3. Nommer les identités : noir, afro-descendant, métis ne sont pas synonymes, l’importance des mots — et ce qu’ils recouvrent

Enfin, le troisième point m’a semblé tout aussi révélateur.

Au cours de sa masterclass Binkady-Emmanuel Hié n’a fait que reporter les mot noir, afro-descendant et métis. en affirmant qu’ils étaient synonymes et qu’ils pouvaient être utilises comme chacun l’entendait.

L’usage interchangeable des termes noir, afro-descendant et métis ainsi que le fait de les employer comme s’ils étaient synonymes, c’est participer à une dilution historique, politique et existentielle.

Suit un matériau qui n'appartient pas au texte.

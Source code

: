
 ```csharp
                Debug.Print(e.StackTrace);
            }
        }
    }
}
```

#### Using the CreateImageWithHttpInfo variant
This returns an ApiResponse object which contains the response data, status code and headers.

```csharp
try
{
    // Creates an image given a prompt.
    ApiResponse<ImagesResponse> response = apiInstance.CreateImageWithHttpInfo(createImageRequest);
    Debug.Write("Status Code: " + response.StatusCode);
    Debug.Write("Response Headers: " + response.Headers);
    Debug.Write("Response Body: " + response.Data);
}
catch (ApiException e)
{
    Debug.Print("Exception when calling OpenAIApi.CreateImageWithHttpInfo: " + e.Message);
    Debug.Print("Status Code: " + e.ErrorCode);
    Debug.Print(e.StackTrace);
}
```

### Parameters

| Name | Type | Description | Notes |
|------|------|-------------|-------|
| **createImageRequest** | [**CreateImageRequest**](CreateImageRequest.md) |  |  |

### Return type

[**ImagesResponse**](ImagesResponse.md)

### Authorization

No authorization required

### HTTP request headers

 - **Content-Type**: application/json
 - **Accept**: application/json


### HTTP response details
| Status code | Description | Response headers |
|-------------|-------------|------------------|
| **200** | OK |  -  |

Être noir en France n’a rien à voir avec être métis, ni même avec le seul fait d’être afro-descendant. Ces termes engagent des histoires différentes, des rapports distincts au corps, à la société, au racisme, au regard dominant. Faire l’économie de ces nuances, ou les balayer d’un revers de main, c’est nier la complexité de l’expérience noire — et c’est, aussi, refuser de nommer les privilèges relatifs dont peuvent bénéficier certains corps dans une société qui hiérarchise les identités racisées.

Les mots comptent. Les confondre, c’est aussi confondre les combats.

La mémoire noire est vivante, complexe, parfois rugueuse — et elle ne date pas de 2020. La reconnaître dans sa continuité, avec ses voix multiples, c’est aussi refuser les récits aseptisés, les figures faciles, les effacements confortables. Il est temps de réinjecter de l’honnêteté, de la profondeur, et de l’exigence dans nos débats.